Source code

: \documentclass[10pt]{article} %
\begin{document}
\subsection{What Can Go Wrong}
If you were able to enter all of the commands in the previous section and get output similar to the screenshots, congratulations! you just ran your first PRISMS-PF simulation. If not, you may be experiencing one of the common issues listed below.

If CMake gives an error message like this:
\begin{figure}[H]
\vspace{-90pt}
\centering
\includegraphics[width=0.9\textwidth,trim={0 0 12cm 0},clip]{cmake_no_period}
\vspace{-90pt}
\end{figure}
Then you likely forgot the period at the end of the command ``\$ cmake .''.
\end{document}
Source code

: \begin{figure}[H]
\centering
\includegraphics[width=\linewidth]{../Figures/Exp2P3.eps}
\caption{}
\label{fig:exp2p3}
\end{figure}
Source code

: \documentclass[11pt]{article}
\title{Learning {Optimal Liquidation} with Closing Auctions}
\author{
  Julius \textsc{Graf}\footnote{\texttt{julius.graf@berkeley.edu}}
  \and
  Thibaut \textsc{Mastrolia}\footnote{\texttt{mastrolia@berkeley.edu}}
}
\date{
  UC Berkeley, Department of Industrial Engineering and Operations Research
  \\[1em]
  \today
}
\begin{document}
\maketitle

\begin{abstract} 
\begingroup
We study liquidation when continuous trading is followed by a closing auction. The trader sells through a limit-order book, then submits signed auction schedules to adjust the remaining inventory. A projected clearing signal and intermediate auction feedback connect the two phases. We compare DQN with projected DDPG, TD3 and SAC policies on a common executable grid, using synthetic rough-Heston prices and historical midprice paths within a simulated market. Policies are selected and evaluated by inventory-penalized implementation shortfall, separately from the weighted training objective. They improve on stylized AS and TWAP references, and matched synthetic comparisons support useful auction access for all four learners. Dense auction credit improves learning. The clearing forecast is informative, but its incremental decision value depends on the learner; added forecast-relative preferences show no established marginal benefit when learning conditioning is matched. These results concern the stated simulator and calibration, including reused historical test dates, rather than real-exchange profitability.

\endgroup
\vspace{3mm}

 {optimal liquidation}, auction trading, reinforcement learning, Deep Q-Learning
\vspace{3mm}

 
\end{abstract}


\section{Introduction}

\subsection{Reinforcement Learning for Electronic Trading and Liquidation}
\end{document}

> Work instruction
Copy over exactly the lines above from the one with "learning, Deep Q-Learning" to the last, both included, and no others.

> Expected output
 {optimal liquidation}, auction trading, reinforcement learning, Deep Q-Learning
\vspace{3mm}

 
\end{abstract}


\section{Introduction}

\subsection{Reinforcement Learning for Electronic Trading and Liquidation}
\end{document}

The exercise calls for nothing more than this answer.